Baldwin a reconnu les restrictions imposées à Poitier et aux autres acteurs noirs à l’époque, mais il a également reconnu Black agency dans ces performances. Poitier “contrebande dans la réalité” dans ses gestes, son intonation et, peut-être le plus significatif, gifle que son personnage Tibbs donne au propriétaire de plantation blanche raciste dans les années 1967 La Chaleur de la Nuit. C’était la première scène cinématographique majeure dans laquelle un homme noir riposte de cette manière, et selon Poitier, il a insisté pour que la claque reste dans toutes les versions du film.
Plus tard dans sa carrière, Poitier a tiré parti de son attrait pour contrôler les aspects d’auteur de la production, prenant son virage de réalisateur avec le film hors concours Buck et le Prédicateur en 1972. Mettant en vedette lui-même et ses amis de longue date Harry Belafonte et Ruby Dee, Le western noir de Poitier a ravi le public noir avec un conte aventureux qui a mis la politique radicale au premier plan et a combattu la méchanceté suprémaciste blanche. Cette version de Poitier, pour certains, semblait antithétique à l’homme de tête composé et conciliant que beaucoup de spectateurs aimaient. Cependant, la conscience noire du film reflète son activisme, celui de Belafonte et celui de Dee pendant le mouvement des droits civiques. C’est Belafonte qui convainc Poitier d’aider à fournir 70 000 $ aux volontaires de l’été de la Liberté en 1964. Expliquant l’ampleur de l’influence de Poitier, Belafonte une fois dit, « Je ne pense pas que quelqu’un [d’autre] dans le monde aurait pu être oint de la responsabilité de créer une toute nouvelle image des Noirs, et en particulier des hommes noirs.”
Poitier était pleinement conscient des paradoxes et des limites de sa célébrité. “Pendant la période où j’étais la seule personne ici — pas de Bill Cosby, pas d’Eddie Murphy, pas de Denzel Washington — je portais les espoirs et les aspirations de tout un peuple”, a-t-il déclaré dans une déclaration de 1989 Le Journal de New York entrevue. « Je n’avais aucun contrôle sur le contenu, aucun levier créatif sauf pour refuser de faire un film, ce que je faisais souvent.
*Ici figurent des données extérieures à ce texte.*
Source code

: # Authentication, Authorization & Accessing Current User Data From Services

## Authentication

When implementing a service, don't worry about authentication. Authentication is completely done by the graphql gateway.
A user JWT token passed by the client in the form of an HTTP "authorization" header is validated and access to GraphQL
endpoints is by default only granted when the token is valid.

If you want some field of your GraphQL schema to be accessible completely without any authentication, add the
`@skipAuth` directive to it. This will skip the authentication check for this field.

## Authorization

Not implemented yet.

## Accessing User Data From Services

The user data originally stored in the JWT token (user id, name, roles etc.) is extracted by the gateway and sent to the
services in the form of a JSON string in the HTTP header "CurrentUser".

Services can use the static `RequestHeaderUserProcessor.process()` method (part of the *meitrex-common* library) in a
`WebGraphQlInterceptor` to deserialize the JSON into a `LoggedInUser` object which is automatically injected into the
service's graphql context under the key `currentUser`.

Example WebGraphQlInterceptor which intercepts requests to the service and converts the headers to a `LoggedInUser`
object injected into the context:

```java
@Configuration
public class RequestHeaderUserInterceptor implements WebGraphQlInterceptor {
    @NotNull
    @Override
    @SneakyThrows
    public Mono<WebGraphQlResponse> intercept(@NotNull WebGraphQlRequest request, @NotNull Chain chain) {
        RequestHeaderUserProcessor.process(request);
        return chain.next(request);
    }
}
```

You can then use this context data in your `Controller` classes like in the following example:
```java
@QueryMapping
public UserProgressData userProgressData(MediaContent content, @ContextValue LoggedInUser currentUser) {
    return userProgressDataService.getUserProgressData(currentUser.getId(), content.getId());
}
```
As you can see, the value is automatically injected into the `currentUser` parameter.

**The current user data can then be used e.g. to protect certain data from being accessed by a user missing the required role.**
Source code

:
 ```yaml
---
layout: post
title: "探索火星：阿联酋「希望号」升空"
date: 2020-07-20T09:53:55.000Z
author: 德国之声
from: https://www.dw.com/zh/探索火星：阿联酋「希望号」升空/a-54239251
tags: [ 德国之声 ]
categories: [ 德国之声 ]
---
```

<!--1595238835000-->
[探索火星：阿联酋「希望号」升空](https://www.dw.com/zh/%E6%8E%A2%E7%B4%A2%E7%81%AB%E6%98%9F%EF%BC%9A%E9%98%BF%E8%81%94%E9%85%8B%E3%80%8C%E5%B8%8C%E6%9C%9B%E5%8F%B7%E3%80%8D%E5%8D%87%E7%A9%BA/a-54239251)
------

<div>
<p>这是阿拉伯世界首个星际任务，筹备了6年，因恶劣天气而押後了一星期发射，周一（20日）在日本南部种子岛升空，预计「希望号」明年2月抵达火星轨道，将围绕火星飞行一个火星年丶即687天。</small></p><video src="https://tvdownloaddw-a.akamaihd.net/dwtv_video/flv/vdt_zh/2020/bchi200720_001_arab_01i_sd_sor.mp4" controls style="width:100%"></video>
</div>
Je devais satisfaire les fans d’action, les fans romantiques, les fans intellectuels. C’était un fardeau terrible. »Et à cause de ce fardeau, sa contribution cinématographique devrait être mesurée par plus que ce que l’universitaire Sharon Willis décrit comme “l’effet Poitier”, ce qui signifie l’obsession durable d’Hollywood pour le genre de fantasmes et de figures raciaux que Poitier dépeint dans ses films. Il s’est stratégiquement opposé aux contraintes de la représentation des Noirs au cinéma, a jonglé avec les désirs et les attentes d’un public disparate, a changé le visage d’un homme de premier plan d’Hollywood et a montré aux acteurs noirs comment exister et échapper au cadre limité de l’industrie. Son impact sur le cinéma américain ne peut être surestimé.